Why is it realistic for my views to become conventional wisdom among libertarians?
Because libertarians are unusually open to…
1. Using economics in daily life. Libertarians don’t just use economics to analyze policy; they also often use it to guide their personal behavior. Their knowledge of the sunk cost fallacy inspires them to walk out of movies. Their knowledge of comparative advantage persuades them to buy foreign products without guilt. So it should be relatively easy to get libertarians apply the Law of Demand to family size. If you can get the kids you want for a lot less effort than you thought was required, you should have more. I’ve even got a diagram!
The Students for Liberty chuckled, but I’m pretty sure they were laughing with me, not at me.
2. Political incorrect science. Libertarians don’t just have a high regard for science; they are also often willing to embrace scientific conclusions that the rest of world doesn’t want to hear. The key findings of twin and adoption research – that genes, not upbringing, are the main reason traits run in families – clearly fit this pattern. Most people don’t want to hear it, but libertarians can embrace the science with rationalist glee.
3. The idea that intentions do not equal results. Libertarians are already used to the idea that merely “doing something” while wanting X to happen often fails to produce X. The minimum wage is intended to help low-skill workers, but it backfires. In a similar vein, libertarians should be open to the idea that parents’ desire and effort to shape their kids yields little fruit – and that the wisest approach is to sit back and let nature take its course.
Why is it desirable for my views to become conventional wisdom among libertarians?
Because libertarians who take me seriously will…
1. Avoid lots of unnecessary parental unhappiness. Once you accept how little influence you have over your kids, you can relax and enjoy the journey. And if libertarians don’t deserve to be happy, who does?!
2. Create more awesome people. Even if the world ignores libertarians forever, it’s still great for more libertarians to exist, build our counter-culture, and enjoy life.

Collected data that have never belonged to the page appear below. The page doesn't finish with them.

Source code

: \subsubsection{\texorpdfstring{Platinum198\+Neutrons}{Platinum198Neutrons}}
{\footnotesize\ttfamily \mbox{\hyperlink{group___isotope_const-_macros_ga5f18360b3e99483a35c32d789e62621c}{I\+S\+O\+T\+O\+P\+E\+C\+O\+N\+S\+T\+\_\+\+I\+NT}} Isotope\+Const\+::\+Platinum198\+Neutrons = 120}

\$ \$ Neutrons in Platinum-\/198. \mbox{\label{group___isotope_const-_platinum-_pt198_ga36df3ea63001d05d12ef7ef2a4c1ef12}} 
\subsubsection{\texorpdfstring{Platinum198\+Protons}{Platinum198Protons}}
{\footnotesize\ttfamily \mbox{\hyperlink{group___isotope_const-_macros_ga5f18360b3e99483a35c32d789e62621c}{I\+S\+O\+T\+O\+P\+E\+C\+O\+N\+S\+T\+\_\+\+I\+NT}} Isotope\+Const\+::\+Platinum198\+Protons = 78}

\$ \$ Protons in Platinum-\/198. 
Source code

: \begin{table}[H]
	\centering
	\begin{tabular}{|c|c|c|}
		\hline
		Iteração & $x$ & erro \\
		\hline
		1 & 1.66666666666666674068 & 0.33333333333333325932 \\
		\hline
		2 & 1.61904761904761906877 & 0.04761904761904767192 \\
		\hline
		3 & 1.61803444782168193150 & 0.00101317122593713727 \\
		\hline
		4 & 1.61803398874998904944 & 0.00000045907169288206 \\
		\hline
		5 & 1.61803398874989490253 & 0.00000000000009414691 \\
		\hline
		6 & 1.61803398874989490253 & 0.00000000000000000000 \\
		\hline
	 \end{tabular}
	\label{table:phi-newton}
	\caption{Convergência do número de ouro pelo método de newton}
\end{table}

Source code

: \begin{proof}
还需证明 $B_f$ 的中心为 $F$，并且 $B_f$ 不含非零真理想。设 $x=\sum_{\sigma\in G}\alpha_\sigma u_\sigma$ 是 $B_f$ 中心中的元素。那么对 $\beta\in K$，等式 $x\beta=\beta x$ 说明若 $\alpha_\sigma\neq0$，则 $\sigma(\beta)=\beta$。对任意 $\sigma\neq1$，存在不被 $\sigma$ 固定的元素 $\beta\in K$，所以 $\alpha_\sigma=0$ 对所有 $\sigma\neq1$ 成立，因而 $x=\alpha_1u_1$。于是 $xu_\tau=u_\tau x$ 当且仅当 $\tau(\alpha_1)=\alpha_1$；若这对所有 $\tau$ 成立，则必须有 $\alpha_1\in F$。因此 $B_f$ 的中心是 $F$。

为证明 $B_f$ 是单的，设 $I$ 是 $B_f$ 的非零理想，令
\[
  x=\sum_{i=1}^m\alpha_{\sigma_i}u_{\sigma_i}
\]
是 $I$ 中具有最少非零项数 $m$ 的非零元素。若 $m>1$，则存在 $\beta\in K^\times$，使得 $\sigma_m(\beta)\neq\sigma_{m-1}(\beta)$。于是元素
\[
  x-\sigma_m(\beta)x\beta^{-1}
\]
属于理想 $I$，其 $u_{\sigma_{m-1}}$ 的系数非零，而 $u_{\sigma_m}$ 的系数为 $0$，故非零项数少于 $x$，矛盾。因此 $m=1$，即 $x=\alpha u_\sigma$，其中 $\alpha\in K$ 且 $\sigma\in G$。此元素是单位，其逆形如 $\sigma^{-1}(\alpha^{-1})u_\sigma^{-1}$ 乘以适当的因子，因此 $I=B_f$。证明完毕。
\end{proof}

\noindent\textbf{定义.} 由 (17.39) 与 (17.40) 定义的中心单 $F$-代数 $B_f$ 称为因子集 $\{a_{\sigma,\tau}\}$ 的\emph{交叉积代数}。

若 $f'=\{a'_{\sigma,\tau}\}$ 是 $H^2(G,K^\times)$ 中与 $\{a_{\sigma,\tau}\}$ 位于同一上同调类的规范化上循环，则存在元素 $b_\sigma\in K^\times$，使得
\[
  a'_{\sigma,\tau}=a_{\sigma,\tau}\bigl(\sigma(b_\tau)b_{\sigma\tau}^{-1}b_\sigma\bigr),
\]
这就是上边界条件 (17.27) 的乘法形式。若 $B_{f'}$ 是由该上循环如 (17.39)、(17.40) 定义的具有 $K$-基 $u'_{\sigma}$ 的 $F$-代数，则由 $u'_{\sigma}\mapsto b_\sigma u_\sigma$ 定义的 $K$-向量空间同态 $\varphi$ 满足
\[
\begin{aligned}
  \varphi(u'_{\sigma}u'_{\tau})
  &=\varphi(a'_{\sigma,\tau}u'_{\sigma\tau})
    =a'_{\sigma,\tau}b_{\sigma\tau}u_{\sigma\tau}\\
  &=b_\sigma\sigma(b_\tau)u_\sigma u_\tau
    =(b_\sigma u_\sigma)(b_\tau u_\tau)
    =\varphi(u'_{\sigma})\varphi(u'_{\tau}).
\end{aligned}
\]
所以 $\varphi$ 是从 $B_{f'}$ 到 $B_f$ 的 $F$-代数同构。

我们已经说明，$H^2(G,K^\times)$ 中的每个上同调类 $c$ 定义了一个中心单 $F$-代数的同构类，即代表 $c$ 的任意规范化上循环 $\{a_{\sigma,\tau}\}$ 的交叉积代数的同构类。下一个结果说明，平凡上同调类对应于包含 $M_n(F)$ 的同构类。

3. Increase the frequency of libertarian genes – and the long-run prospects for liberty. Genes have a strong effect on political views. So assuming libertarians are right about policy, increasing the frequency of libertarian genes is good for the world. It will take a few centuries, but libertarian natalism is one of the least unrealistic paths to liberty we’ve got.
I’m written my book for a general audience. I’m happy to change minds wherever I find them. But if I can just persuade a lot of my fellow libertarians to chillax and multiply, I’ll judge the whole project a great success.